Assignment:
Report back each line of the records that contains the string "input".

[Stored data]
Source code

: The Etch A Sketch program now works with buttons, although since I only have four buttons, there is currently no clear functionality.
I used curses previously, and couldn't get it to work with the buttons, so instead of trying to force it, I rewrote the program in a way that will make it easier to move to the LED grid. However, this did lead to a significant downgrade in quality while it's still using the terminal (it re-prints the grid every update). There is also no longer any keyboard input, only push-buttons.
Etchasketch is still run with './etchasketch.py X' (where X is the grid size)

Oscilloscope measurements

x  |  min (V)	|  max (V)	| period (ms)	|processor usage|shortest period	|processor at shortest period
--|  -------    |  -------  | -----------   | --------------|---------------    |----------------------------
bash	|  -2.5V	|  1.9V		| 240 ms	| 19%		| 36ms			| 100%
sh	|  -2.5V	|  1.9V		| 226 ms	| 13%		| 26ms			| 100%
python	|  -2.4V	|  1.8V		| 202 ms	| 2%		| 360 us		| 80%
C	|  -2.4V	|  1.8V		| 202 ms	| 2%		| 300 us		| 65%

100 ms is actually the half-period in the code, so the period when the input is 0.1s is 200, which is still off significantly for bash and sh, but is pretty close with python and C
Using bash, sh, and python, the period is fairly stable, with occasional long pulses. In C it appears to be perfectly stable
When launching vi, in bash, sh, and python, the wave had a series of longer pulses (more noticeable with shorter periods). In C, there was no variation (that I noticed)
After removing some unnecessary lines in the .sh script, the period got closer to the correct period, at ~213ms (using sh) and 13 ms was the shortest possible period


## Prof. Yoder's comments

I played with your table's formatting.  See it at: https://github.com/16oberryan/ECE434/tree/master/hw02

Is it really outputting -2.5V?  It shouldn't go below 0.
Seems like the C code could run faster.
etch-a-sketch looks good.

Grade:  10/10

Answer to the exercise:
I used curses previously, and couldn't get it to work with the buttons, so instead of trying to force it, I rewrote the program in a way that will make it easier to move to the LED grid. However, this did lead to a significant downgrade in quality while it's still using the terminal (it re-prints the grid every update). There is also no longer any keyboard input, only push-buttons.
100 ms is actually the half-period in the code, so the period when the input is 0.1s is 200, which is still off significantly for bash and sh, but is pretty close with python and C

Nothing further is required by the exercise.